→ **Dataset entries**
┄┄┄┄┄┄┄┄┄┄┄┄┄┄┄┄┄┄┄┄
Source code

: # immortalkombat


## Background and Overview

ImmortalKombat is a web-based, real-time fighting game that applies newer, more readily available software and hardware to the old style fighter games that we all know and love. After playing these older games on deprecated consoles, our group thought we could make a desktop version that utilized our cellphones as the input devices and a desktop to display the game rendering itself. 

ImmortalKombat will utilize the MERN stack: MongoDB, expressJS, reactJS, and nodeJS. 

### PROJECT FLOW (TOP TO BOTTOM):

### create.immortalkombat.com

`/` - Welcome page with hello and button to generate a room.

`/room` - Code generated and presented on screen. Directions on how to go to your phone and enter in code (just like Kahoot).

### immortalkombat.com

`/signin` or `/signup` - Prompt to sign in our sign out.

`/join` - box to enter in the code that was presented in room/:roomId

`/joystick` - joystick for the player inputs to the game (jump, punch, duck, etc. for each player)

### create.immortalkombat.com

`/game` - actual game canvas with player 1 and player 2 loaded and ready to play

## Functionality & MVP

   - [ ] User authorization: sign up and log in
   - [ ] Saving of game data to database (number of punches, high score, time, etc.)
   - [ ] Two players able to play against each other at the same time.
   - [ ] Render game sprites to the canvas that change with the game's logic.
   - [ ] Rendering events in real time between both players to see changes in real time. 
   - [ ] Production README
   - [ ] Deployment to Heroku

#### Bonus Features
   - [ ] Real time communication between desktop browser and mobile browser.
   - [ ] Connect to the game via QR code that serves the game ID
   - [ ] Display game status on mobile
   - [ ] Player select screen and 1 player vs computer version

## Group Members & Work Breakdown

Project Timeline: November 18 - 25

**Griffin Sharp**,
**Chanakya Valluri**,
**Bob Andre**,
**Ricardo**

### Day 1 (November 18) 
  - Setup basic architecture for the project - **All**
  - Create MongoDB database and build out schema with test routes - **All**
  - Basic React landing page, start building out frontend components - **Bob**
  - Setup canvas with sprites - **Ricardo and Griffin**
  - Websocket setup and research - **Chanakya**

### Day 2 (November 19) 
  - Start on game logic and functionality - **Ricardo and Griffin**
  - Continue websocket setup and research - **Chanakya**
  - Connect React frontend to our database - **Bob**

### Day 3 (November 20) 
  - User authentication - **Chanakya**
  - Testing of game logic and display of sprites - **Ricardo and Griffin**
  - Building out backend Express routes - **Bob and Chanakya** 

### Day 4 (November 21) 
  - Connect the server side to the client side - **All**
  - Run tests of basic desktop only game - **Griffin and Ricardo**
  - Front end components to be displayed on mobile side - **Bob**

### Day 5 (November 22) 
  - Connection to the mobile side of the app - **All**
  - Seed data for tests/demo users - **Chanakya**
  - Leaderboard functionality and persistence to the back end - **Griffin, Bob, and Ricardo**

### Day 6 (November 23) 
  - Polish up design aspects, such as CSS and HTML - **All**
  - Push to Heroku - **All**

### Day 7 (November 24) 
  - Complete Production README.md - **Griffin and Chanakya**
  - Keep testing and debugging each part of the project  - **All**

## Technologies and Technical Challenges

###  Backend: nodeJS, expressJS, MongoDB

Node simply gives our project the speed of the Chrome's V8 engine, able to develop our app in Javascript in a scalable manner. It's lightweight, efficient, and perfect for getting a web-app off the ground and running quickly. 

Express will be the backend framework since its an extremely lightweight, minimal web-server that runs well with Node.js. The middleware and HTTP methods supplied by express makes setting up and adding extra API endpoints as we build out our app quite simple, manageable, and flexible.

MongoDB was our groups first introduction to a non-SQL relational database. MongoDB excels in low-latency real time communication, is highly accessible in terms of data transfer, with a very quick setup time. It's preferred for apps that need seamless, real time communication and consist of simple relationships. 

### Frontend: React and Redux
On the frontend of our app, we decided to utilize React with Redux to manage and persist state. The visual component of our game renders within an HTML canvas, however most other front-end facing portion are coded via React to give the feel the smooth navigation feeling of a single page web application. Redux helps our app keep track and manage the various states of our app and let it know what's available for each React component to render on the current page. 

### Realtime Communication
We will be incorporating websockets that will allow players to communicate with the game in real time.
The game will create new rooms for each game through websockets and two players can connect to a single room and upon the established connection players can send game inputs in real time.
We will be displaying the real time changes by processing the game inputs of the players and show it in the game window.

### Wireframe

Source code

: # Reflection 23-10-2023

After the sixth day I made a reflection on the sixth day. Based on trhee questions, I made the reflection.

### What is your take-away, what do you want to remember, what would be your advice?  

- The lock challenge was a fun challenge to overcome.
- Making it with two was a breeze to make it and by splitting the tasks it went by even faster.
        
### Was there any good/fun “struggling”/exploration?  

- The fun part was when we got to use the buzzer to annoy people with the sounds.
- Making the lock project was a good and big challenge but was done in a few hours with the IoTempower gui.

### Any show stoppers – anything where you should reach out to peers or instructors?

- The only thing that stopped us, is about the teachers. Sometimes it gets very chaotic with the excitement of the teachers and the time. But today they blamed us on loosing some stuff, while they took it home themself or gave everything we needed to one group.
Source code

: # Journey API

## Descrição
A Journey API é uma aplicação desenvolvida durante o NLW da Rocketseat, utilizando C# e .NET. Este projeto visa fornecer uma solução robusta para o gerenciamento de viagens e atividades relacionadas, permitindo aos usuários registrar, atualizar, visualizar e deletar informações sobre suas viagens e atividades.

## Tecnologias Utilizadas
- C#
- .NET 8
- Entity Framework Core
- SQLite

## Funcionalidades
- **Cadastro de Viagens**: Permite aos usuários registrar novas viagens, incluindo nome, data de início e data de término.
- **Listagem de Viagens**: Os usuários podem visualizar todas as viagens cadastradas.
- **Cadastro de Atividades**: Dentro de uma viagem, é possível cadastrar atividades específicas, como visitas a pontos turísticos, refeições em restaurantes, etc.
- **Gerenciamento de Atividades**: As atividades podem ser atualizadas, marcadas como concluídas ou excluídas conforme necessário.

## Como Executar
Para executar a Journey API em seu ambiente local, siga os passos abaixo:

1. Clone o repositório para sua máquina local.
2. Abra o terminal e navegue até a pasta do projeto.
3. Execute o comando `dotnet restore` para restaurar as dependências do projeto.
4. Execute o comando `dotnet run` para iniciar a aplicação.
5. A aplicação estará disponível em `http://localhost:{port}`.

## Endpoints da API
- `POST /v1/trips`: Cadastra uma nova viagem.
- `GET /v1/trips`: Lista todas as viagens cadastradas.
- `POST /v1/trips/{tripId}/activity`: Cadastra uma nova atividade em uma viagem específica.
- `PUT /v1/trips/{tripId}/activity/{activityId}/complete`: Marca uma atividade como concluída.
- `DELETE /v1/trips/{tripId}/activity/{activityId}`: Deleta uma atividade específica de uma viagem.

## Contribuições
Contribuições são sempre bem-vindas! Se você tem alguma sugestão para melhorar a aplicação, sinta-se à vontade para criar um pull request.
┄┄┄┄┄┄┄┄┄┄┄┄┄┄┄┄┄┄┄┄
→ **Work instruction**
Reproduce the data. Match each line exactly.

→ **Your solution**
Source code

: # immortalkombat


## Background and Overview

ImmortalKombat is a web-based, real-time fighting game that applies newer, more readily available software and hardware to the old style fighter games that we all know and love. After playing these older games on deprecated consoles, our group thought we could make a desktop version that utilized our cellphones as the input devices and a desktop to display the game rendering itself. 

ImmortalKombat will utilize the MERN stack: MongoDB, expressJS, reactJS, and nodeJS. 

### PROJECT FLOW (TOP TO BOTTOM):

### create.immortalkombat.com

`/` - Welcome page with hello and button to generate a room.

`/room` - Code generated and presented on screen. Directions on how to go to your phone and enter in code (just like Kahoot).

### immortalkombat.com

`/signin` or `/signup` - Prompt to sign in our sign out.

`/join` - box to enter in the code that was presented in room/:roomId

`/joystick` - joystick for the player inputs to the game (jump, punch, duck, etc. for each player)

### create.immortalkombat.com

`/game` - actual game canvas with player 1 and player 2 loaded and ready to play

## Functionality & MVP

   - [ ] User authorization: sign up and log in
   - [ ] Saving of game data to database (number of punches, high score, time, etc.)
   - [ ] Two players able to play against each other at the same time.
   - [ ] Render game sprites to the canvas that change with the game's logic.
   - [ ] Rendering events in real time between both players to see changes in real time. 
   - [ ] Production README
   - [ ] Deployment to Heroku

#### Bonus Features
   - [ ] Real time communication between desktop browser and mobile browser.
   - [ ] Connect to the game via QR code that serves the game ID
   - [ ] Display game status on mobile
   - [ ] Player select screen and 1 player vs computer version

## Group Members & Work Breakdown

Project Timeline: November 18 - 25

**Griffin Sharp**,
**Chanakya Valluri**,
**Bob Andre**,
**Ricardo**

### Day 1 (November 18) 
  - Setup basic architecture for the project - **All**
  - Create MongoDB database and build out schema with test routes - **All**
  - Basic React landing page, start building out frontend components - **Bob**
  - Setup canvas with sprites - **Ricardo and Griffin**
  - Websocket setup and research - **Chanakya**

### Day 2 (November 19) 
  - Start on game logic and functionality - **Ricardo and Griffin**
  - Continue websocket setup and research - **Chanakya**
  - Connect React frontend to our database - **Bob**

### Day 3 (November 20) 
  - User authentication - **Chanakya**
  - Testing of game logic and display of sprites - **Ricardo and Griffin**
  - Building out backend Express routes - **Bob and Chanakya** 

### Day 4 (November 21) 
  - Connect the server side to the client side - **All**
  - Run tests of basic desktop only game - **Griffin and Ricardo**
  - Front end components to be displayed on mobile side - **Bob**

### Day 5 (November 22) 
  - Connection to the mobile side of the app - **All**
  - Seed data for tests/demo users - **Chanakya**
  - Leaderboard functionality and persistence to the back end - **Griffin, Bob, and Ricardo**

### Day 6 (November 23) 
  - Polish up design aspects, such as CSS and HTML - **All**
  - Push to Heroku - **All**

### Day 7 (November 24) 
  - Complete Production README.md - **Griffin and Chanakya**
  - Keep testing and debugging each part of the project  - **All**

## Technologies and Technical Challenges

###  Backend: nodeJS, expressJS, MongoDB

Node simply gives our project the speed of the Chrome's V8 engine, able to develop our app in Javascript in a scalable manner. It's lightweight, efficient, and perfect for getting a web-app off the ground and running quickly. 

Express will be the backend framework since its an extremely lightweight, minimal web-server that runs well with Node.js. The middleware and HTTP methods supplied by express makes setting up and adding extra API endpoints as we build out our app quite simple, manageable, and flexible.

MongoDB was our groups first introduction to a non-SQL relational database. MongoDB excels in low-latency real time communication, is highly accessible in terms of data transfer, with a very quick setup time. It's preferred for apps that need seamless, real time communication and consist of simple relationships. 

### Frontend: React and Redux
On the frontend of our app, we decided to utilize React with Redux to manage and persist state. The visual component of our game renders within an HTML canvas, however most other front-end facing portion are coded via React to give the feel the smooth navigation feeling of a single page web application. Redux helps our app keep track and manage the various states of our app and let it know what's available for each React component to render on the current page. 

### Realtime Communication
We will be incorporating websockets that will allow players to communicate with the game in real time.
The game will create new rooms for each game through websockets and two players can connect to a single room and upon the established connection players can send game inputs in real time.
We will be displaying the real time changes by processing the game inputs of the players and show it in the game window.

### Wireframe

Source code

: # Reflection 23-10-2023

After the sixth day I made a reflection on the sixth day. Based on trhee questions, I made the reflection.

### What is your take-away, what do you want to remember, what would be your advice?  

- The lock challenge was a fun challenge to overcome.
- Making it with two was a breeze to make it and by splitting the tasks it went by even faster.
        
### Was there any good/fun “struggling”/exploration?  

- The fun part was when we got to use the buzzer to annoy people with the sounds.
- Making the lock project was a good and big challenge but was done in a few hours with the IoTempower gui.

### Any show stoppers – anything where you should reach out to peers or instructors?

- The only thing that stopped us, is about the teachers. Sometimes it gets very chaotic with the excitement of the teachers and the time. But today they blamed us on loosing some stuff, while they took it home themself or gave everything we needed to one group.
Source code

: # Journey API

## Descrição
A Journey API é uma aplicação desenvolvida durante o NLW da Rocketseat, utilizando C# e .NET. Este projeto visa fornecer uma solução robusta para o gerenciamento de viagens e atividades relacionadas, permitindo aos usuários registrar, atualizar, visualizar e deletar informações sobre suas viagens e atividades.

## Tecnologias Utilizadas
- C#
- .NET 8
- Entity Framework Core
- SQLite

## Funcionalidades
- **Cadastro de Viagens**: Permite aos usuários registrar novas viagens, incluindo nome, data de início e data de término.
- **Listagem de Viagens**: Os usuários podem visualizar todas as viagens cadastradas.
- **Cadastro de Atividades**: Dentro de uma viagem, é possível cadastrar atividades específicas, como visitas a pontos turísticos, refeições em restaurantes, etc.
- **Gerenciamento de Atividades**: As atividades podem ser atualizadas, marcadas como concluídas ou excluídas conforme necessário.

## Como Executar
Para executar a Journey API em seu ambiente local, siga os passos abaixo:

1. Clone o repositório para sua máquina local.
2. Abra o terminal e navegue até a pasta do projeto.
3. Execute o comando `dotnet restore` para restaurar as dependências do projeto.
4. Execute o comando `dotnet run` para iniciar a aplicação.
5. A aplicação estará disponível em `http://localhost:{port}`.

## Endpoints da API
- `POST /v1/trips`: Cadastra uma nova viagem.
- `GET /v1/trips`: Lista todas as viagens cadastradas.
- `POST /v1/trips/{tripId}/activity`: Cadastra uma nova atividade em uma viagem específica.
- `PUT /v1/trips/{tripId}/activity/{activityId}/complete`: Marca uma atividade como concluída.
- `DELETE /v1/trips/{tripId}/activity/{activityId}`: Deleta uma atividade específica de uma viagem.

## Contribuições
Contribuições são sempre bem-vindas! Se você tem alguma sugestão para melhorar a aplicação, sinta-se à vontade para criar um pull request.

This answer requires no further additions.